RECORDS TO USE:
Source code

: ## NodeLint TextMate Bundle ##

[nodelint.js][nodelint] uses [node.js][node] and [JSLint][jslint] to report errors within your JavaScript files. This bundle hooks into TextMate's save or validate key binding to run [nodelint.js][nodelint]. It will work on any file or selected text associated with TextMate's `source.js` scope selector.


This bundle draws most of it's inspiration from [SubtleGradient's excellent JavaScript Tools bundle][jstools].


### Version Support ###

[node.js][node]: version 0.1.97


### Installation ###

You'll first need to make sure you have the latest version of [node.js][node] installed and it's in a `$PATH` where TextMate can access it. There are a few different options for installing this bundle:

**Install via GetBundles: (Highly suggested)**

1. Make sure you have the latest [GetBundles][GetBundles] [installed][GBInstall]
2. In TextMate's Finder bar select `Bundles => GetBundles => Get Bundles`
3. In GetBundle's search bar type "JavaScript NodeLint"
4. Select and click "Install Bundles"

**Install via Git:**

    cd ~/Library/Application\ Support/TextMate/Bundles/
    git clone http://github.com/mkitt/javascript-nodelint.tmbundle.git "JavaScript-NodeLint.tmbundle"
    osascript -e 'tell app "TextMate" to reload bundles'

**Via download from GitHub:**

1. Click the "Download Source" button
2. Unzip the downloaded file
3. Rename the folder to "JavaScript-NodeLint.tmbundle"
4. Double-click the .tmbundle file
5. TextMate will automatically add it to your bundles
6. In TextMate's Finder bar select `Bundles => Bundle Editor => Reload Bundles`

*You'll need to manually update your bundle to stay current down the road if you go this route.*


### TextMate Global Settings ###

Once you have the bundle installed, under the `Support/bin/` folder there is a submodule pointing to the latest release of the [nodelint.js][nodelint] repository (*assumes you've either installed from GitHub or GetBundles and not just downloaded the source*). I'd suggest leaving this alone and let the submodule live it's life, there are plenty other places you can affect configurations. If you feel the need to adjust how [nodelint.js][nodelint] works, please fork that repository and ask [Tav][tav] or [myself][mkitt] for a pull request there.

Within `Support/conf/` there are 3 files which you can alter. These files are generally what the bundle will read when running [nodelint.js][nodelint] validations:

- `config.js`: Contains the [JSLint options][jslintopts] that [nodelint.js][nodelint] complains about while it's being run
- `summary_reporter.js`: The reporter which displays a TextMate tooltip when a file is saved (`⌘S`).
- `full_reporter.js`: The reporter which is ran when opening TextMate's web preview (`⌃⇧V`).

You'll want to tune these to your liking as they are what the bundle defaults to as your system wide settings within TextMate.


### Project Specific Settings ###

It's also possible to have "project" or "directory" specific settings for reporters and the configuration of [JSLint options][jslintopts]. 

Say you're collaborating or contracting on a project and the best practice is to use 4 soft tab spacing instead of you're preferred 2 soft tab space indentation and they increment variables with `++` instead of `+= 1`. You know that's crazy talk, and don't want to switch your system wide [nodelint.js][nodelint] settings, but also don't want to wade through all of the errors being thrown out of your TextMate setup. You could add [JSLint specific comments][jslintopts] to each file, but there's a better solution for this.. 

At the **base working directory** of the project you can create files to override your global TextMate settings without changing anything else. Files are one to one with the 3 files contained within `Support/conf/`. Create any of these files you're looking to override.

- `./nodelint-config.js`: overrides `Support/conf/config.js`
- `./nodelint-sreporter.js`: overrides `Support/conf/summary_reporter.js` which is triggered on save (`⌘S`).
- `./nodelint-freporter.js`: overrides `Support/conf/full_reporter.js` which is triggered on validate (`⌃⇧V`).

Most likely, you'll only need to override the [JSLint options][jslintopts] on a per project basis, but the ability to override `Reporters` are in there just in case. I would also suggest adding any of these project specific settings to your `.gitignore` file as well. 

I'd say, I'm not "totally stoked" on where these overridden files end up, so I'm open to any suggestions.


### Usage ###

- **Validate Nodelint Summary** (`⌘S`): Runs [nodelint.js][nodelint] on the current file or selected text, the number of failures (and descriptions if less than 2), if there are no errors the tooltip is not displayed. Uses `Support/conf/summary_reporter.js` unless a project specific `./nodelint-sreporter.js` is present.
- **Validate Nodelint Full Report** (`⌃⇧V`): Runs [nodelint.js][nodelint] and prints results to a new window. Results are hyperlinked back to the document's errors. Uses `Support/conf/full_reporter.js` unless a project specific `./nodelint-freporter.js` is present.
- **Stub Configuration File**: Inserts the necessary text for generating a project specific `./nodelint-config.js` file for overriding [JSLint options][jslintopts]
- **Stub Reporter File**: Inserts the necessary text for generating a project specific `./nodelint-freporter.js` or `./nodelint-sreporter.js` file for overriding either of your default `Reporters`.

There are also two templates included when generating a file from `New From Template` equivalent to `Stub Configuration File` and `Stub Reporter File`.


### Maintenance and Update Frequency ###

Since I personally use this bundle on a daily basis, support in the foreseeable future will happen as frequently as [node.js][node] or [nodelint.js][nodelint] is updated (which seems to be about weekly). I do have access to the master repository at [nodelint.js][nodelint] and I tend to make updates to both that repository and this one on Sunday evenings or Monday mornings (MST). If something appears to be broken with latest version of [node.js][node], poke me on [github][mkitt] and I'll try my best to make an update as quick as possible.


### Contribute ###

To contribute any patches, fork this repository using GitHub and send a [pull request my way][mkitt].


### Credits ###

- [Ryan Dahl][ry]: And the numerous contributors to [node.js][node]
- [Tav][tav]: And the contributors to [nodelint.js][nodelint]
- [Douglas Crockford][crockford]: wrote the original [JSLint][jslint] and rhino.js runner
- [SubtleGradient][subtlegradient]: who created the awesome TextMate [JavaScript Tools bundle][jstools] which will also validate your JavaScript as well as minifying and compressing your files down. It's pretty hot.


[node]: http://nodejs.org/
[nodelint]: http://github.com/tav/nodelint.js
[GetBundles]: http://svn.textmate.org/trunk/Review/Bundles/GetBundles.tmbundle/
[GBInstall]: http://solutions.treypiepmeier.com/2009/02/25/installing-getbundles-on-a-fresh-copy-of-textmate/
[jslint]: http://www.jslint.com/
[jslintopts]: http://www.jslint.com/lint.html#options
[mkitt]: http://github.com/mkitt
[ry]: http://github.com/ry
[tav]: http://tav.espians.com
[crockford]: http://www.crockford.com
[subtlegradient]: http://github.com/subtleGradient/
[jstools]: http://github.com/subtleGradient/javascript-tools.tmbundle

WHAT TO DO: Go back to the listing above. Copy word for word the lines from the one with "You'll want to" through the one with "It's also possible", and nothing more.

ANSWER SPACE:
You'll want to tune these to your liking as they are what the bundle defaults to as your system wide settings within TextMate.


### Project Specific Settings ###

It's also possible to have "project" or "directory" specific settings for reporters and the configuration of [JSLint options][jslintopts]. 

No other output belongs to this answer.